The physiological processes and programs of cells are not typically determined by single genes, but are governed by the patterns of interactions between genes and proteins [Alon, U. (2007). An Introduction To Systems Biology: Design Principles of Biological Circuits. Chapman & Hall/CRC, Boca Raton.]. These interactions are commonly referred to as genetic circuits, and the pattern of these interactions is called the circuit's architecture [Sprinzak, D. and Elowitz, M.B. (2005). Reconstruction of genetic circuits. Nature438(7067), 443-448.]. Genetic circuits control diverse cellular processes, and each process requires specific dynamic behaviors to properly function. Biochemical evidence aids in the identification of interactions between genes and proteins, but the spatiotemporal dynamics of these interactions are more difficult to probe using conventional techniques. Fluorescence time-lapse microscopy is a powerful tool in the study of genetic circuit dynamics, allowing the measurement of circuit dynamics in single cells [Suel, G.M., et al. (2007). Tunability and noise dependence in differentiation dynamics. Science315(5819), 1716-1719.]. Uncovering the dynamics of genetic circuits allows verification of mathematical models of genetic circuits and aids in the design of forward experiments.
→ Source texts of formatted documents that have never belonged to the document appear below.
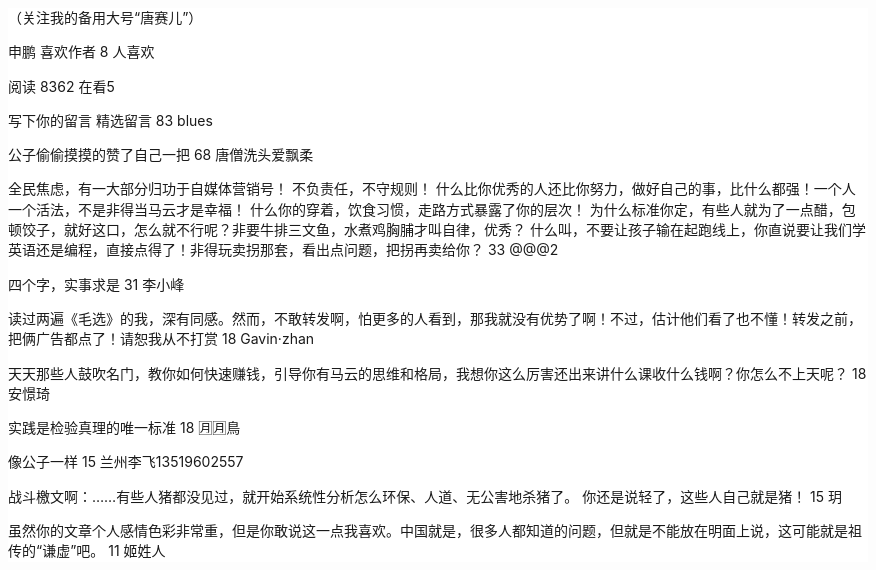 （关注我的备用大号“唐赛儿”）




申鹏
喜欢作者
8 人喜欢

阅读 8362
 在看5

写下你的留言
精选留言
 83
blues

 公子偷偷摸摸的赞了自己一把
 68
唐僧洗头爱飘柔

 全民焦虑，有一大部分归功于自媒体营销号！
不负责任，不守规则！
什么比你优秀的人还比你努力，做好自己的事，比什么都强！一个人一个活法，不是非得当马云才是幸福！
什么你的穿着，饮食习惯，走路方式暴露了你的层次！
为什么标准你定，有些人就为了一点醋，包顿饺子，就好这口，怎么就不行呢？非要牛排三文鱼，水煮鸡胸脯才叫自律，优秀？
什么叫，不要让孩子输在起跑线上，你直说要让我们学英语还是编程，直接点得了！非得玩卖拐那套，看出点问题，把拐再卖给你？
 33
@@@2

 四个字，实事求是
 31
李小峰

 读过两遍《毛选》的我，深有同感。然而，不敢转发啊，怕更多的人看到，那我就没有优势了啊！不过，估计他们看了也不懂！转发之前，把俩广告都点了！请恕我从不打赏
 18
Gavin·zhan

 天天那些人鼓吹名门，教你如何快速赚钱，引导你有马云的思维和格局，我想你这么厉害还出来讲什么课收什么钱啊？你怎么不上天呢？
 18
安憬琦

 实践是检验真理的唯一标准
 18
🈷️🈷️鳥

 像公子一样
 15
兰州李飞13519602557

 战斗檄文啊：……有些人猪都没见过，就开始系统性分析怎么环保、人道、无公害地杀猪了。
你还是说轻了，这些人自己就是猪！
 15
玥

 虽然你的文章个人感情色彩非常重，但是你敢说这一点我喜欢。中国就是，很多人都知道的问题，但就是不能放在明面上说，这可能就是祖传的“谦虚”吧。
 11
姬姓人
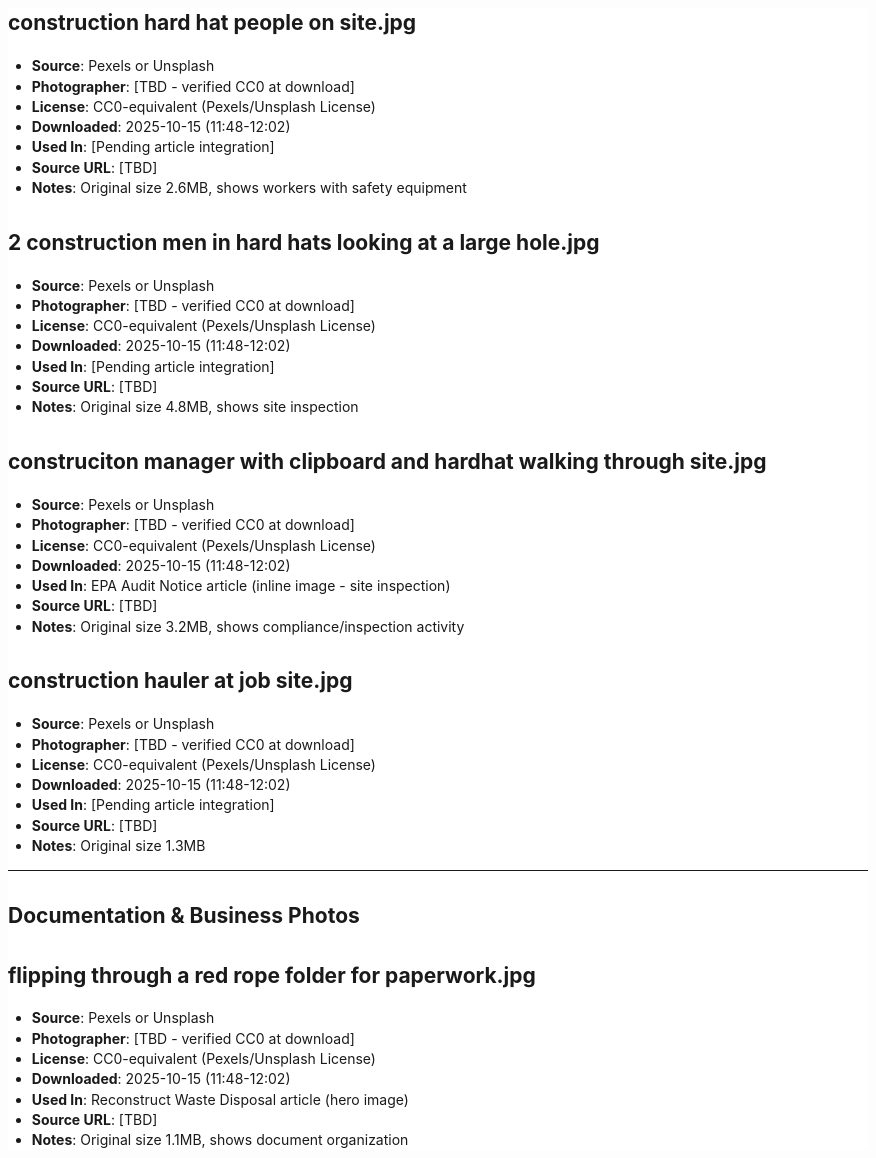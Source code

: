 ## construction hard hat people on site.jpg
- **Source**: Pexels or Unsplash
- **Photographer**: [TBD - verified CC0 at download]
- **License**: CC0-equivalent (Pexels/Unsplash License)
- **Downloaded**: 2025-10-15 (11:48-12:02)
- **Used In**: [Pending article integration]
- **Source URL**: [TBD]
- **Notes**: Original size 2.6MB, shows workers with safety equipment

## 2 construction men in hard hats looking at a large hole.jpg
- **Source**: Pexels or Unsplash
- **Photographer**: [TBD - verified CC0 at download]
- **License**: CC0-equivalent (Pexels/Unsplash License)
- **Downloaded**: 2025-10-15 (11:48-12:02)
- **Used In**: [Pending article integration]
- **Source URL**: [TBD]
- **Notes**: Original size 4.8MB, shows site inspection

## construciton manager with clipboard and hardhat walking through site.jpg
- **Source**: Pexels or Unsplash
- **Photographer**: [TBD - verified CC0 at download]
- **License**: CC0-equivalent (Pexels/Unsplash License)
- **Downloaded**: 2025-10-15 (11:48-12:02)
- **Used In**: EPA Audit Notice article (inline image - site inspection)
- **Source URL**: [TBD]
- **Notes**: Original size 3.2MB, shows compliance/inspection activity

## construction hauler at job site.jpg
- **Source**: Pexels or Unsplash
- **Photographer**: [TBD - verified CC0 at download]
- **License**: CC0-equivalent (Pexels/Unsplash License)
- **Downloaded**: 2025-10-15 (11:48-12:02)
- **Used In**: [Pending article integration]
- **Source URL**: [TBD]
- **Notes**: Original size 1.3MB

---

## Documentation & Business Photos



## flipping through a red rope folder for paperwork.jpg
- **Source**: Pexels or Unsplash
- **Photographer**: [TBD - verified CC0 at download]
- **License**: CC0-equivalent (Pexels/Unsplash License)
- **Downloaded**: 2025-10-15 (11:48-12:02)
- **Used In**: Reconstruct Waste Disposal article (hero image)
- **Source URL**: [TBD]
- **Notes**: Original size 1.1MB, shows document organization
By enabling the study of relationships between circuit architecture and dynamic behavior, fluorescence time-lapse microscopy opens new frontiers in synthetic biology, allowing for the alteration of genetic circuits to achieve novel behaviors [Cagatay, T., et al. (2009). Architecture-dependent noise discriminates functionally analogous differentiation circuits. Cell139(3), 512-522.], and even the generation of completely synthetic, purpose built genetic circuits [Elowitz, M.B. and Leibler, S. (2000). A synthetic oscillatory network of transcriptional regulators. Nature403(6767), 335-338.]. Perhaps more importantly, determination of genetic circuit dynamics can reveal the concepts and principles underlying the biological functions they regulate.